Document images with source code

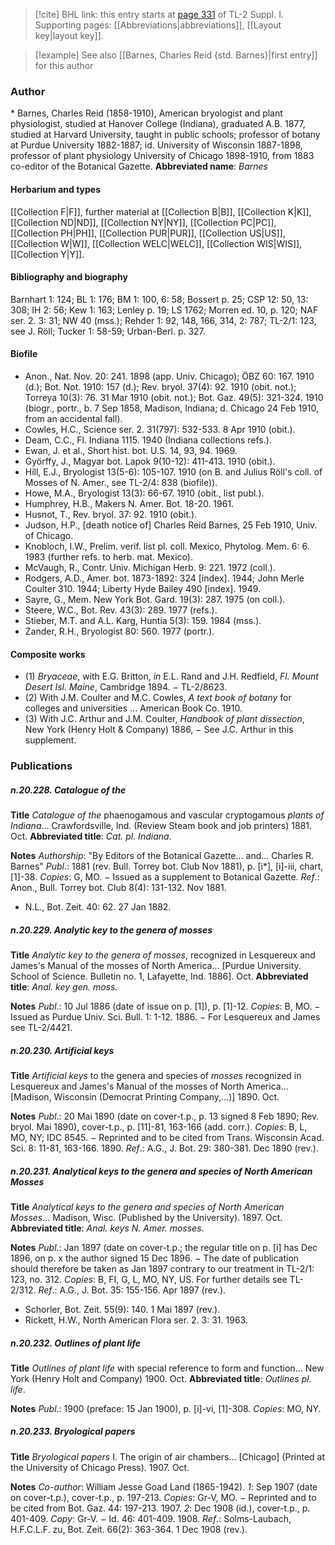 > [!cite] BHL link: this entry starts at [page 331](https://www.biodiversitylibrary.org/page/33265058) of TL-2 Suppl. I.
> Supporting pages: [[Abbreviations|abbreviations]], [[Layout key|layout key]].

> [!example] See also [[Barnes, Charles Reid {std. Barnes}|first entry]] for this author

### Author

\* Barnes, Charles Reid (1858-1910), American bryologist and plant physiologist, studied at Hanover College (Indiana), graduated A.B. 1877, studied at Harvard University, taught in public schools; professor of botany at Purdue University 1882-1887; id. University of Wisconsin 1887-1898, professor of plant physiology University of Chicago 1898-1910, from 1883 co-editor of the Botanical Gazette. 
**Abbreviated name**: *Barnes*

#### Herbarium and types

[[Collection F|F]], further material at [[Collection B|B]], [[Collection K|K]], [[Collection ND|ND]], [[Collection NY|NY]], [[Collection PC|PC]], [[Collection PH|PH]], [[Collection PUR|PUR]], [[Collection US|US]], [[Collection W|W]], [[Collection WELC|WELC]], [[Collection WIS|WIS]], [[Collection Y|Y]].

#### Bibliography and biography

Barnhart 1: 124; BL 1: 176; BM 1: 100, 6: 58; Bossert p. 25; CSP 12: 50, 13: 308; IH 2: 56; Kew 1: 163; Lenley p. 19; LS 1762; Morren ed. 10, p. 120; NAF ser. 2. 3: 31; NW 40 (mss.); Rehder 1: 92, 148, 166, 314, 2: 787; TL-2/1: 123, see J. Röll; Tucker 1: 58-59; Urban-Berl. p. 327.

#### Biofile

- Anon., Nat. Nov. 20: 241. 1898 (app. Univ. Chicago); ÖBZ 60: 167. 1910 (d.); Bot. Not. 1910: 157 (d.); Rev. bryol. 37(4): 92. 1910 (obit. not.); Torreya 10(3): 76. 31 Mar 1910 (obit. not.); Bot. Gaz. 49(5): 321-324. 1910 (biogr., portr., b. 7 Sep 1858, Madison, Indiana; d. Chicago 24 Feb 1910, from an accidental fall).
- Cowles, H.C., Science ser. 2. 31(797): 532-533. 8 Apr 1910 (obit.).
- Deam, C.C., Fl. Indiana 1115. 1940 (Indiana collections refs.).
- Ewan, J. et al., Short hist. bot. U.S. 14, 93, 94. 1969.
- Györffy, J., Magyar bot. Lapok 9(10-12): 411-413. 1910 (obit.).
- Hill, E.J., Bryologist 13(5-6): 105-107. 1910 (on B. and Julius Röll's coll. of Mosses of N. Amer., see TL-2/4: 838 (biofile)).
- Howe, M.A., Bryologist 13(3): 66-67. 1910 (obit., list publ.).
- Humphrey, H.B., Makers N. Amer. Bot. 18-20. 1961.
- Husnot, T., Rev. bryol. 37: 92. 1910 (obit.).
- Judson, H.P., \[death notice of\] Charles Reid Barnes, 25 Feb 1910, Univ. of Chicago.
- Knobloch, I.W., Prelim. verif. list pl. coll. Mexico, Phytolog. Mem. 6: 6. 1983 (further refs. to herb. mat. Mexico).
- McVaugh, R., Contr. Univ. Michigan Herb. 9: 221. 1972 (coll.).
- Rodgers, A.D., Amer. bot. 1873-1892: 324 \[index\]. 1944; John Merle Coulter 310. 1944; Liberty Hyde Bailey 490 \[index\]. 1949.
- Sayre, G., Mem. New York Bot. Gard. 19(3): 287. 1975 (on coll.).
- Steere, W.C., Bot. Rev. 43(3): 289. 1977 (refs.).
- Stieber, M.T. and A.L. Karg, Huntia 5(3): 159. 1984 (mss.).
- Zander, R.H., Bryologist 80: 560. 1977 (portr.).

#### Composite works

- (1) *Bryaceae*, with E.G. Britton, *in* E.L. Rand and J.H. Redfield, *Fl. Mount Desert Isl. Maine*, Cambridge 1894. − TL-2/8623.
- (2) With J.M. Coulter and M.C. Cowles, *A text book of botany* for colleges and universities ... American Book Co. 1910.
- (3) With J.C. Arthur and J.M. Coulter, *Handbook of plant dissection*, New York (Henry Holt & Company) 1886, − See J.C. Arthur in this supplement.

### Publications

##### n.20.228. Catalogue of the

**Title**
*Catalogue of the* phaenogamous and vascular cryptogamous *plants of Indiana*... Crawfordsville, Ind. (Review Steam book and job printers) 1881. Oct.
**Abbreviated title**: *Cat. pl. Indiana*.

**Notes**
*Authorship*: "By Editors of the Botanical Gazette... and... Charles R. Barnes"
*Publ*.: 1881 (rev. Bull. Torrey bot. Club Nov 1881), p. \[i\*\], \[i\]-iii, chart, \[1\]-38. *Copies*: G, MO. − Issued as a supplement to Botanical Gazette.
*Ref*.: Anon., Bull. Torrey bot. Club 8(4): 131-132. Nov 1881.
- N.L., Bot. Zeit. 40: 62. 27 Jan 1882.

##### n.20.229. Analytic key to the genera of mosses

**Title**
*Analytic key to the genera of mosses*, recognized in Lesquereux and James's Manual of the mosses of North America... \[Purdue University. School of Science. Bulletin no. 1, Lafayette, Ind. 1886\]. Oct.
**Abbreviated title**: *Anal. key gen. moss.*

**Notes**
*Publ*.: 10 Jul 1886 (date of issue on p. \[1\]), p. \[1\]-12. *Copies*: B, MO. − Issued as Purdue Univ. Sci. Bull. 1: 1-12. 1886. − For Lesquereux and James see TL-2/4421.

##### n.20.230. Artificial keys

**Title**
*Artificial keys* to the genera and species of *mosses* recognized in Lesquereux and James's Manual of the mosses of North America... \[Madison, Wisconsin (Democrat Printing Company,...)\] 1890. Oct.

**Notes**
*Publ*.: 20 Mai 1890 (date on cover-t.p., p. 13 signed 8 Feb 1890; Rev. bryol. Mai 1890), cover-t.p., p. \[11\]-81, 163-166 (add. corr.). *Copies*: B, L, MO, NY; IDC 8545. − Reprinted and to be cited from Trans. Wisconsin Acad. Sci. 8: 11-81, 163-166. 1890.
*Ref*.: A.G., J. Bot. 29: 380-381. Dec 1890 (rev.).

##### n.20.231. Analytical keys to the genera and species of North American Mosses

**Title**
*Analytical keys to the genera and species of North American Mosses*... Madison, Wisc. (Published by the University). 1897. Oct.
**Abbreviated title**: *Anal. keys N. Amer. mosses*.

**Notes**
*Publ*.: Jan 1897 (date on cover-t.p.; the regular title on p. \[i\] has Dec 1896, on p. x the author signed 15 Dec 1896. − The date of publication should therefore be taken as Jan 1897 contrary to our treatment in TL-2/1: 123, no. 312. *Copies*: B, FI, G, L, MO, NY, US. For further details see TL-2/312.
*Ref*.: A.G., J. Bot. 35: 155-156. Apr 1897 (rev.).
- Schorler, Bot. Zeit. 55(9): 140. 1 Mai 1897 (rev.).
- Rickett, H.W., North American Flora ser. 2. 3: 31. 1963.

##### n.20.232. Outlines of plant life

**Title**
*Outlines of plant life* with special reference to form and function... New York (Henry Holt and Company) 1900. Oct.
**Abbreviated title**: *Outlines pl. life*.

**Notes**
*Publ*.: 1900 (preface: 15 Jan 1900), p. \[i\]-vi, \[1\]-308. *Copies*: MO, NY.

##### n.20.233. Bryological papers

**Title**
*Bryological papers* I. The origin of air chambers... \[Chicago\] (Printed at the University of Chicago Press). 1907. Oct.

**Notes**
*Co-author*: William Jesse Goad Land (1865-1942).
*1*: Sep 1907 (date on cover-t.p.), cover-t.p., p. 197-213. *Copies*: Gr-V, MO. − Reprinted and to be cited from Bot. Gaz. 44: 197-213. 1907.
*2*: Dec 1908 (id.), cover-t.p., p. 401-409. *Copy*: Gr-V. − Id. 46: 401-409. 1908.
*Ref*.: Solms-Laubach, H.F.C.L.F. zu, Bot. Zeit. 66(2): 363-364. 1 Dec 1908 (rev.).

◆ **Exercise description**: Where the string "Manual" turns up in a line of the data above, copy that whole line.

◆ **Answer space**:
*Analytic key to the genera of mosses*, recognized in Lesquereux and James's Manual of the mosses of North America... \[Purdue University. School of Science. Bulletin no. 1, Lafayette, Ind. 1886\]. Oct.
*Artificial keys* to the genera and species of *mosses* recognized in Lesquereux and James's Manual of the mosses of North America... \[Madison, Wisconsin (Democrat Printing Company,...)\] 1890. Oct.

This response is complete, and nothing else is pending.